No plano extra-regional, as negociações para um acordo birregional entre o Mercosul e a União Europeia, embora tenham avançado, enfrentaram grandes resistências antes de sua conclusão, evidenciando as dificuldades de promover uma agenda comercial em tempos de crescentes protecionismos internacionais. O processo de negociação foi marcado por divergências significativas, incluindo barreiras tarifárias e exigências regulatórias ambientais, que refletem a complexidade de alinhar interesses econômicos distintos entre os blocos.
Esse acordo é visto como um esforço estratégico tanto da União Europeia quanto do Brasil para reforçarem suas posições e relevâncias, em um contexto de disputa econômica e política crescente entre os Estados Unidos e a China. No entanto, as resistências encontradas ao longo das negociações sublinham a necessidade de maior engajamento diplomático, não apenas para superar desentendimentos, mas também para consolidar o papel do Brasil e do Mercosul como parceiros confiáveis e influentes em uma ordem econômica marcada por desafios estruturais e competições estratégicas.

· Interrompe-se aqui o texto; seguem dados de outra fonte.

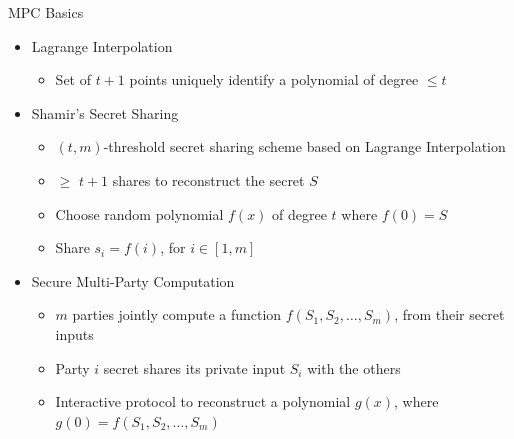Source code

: \begin{frame}{MPC Basics}
\protect\hypertarget{mpc-basics}{}
\begin{itemize}
\tightlist
\item
  Lagrange Interpolation

  \begin{itemize}
  \tightlist
  \item
    Set of \(t+1\) points uniquely identify a polynomial of degree
    \(\leq t\)
  \end{itemize}
\item
  Shamir's Secret Sharing

  \begin{itemize}
  \tightlist
  \item
    \((t, m)\)-threshold secret sharing scheme based on Lagrange
    Interpolation
  \item
    \(\geq\) \(t+1\) shares to reconstruct the secret \(S\)
  \item
    Choose random polynomial \(f(x)\) of degree \(t\) where \(f(0) = S\)
  \item
    Share \(s_i = f(i)\), for \(i \in [1,m]\)
  \end{itemize}
\item
  Secure Multi-Party Computation

  \begin{itemize}
  \tightlist
  \item
    \(m\) parties jointly compute a function
    \(f(S_{1},S_{2},\dots,S_{m})\), from their secret inputs
  \item
    Party \(i\) secret shares its private input \(S_{i}\) with the
    others
  \item
    Interactive protocol to reconstruct a polynomial \(g(x)\), where
    \(g(0)=f(S_1, S_2, \dots, S_m)\)
  \end{itemize}
\end{itemize}
\end{frame}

Esses desafios, embora significativos, também oferecem lições importantes para o governo. A necessidade de fortalecer a capacidade institucional, diversificar os canais de diálogo internacional e promover maior coesão regional destaca-se como prioridade para garantir que o Brasil não apenas mantenha, mas expanda sua relevância no sistema internacional.
Lições a Serem Aprendidas
Embora o Brasil tenha se posicionado como um ator relevante no cenário internacional, em particular pela coincidência da presidência do G20 em 2024, os dois primeiros anos do terceiro mandato de Luiz Inácio Lula da Silva revelam desafios estruturais e conjunturais que limitam o alcance das ambições diplomáticas do governo. Apesar de avanços em áreas específicas, questões importantes permanecem, destacando as dificuldades de traduzir discursos em resultados concretos e evidenciando as lições necessárias para uma atuação internacional mais eficaz.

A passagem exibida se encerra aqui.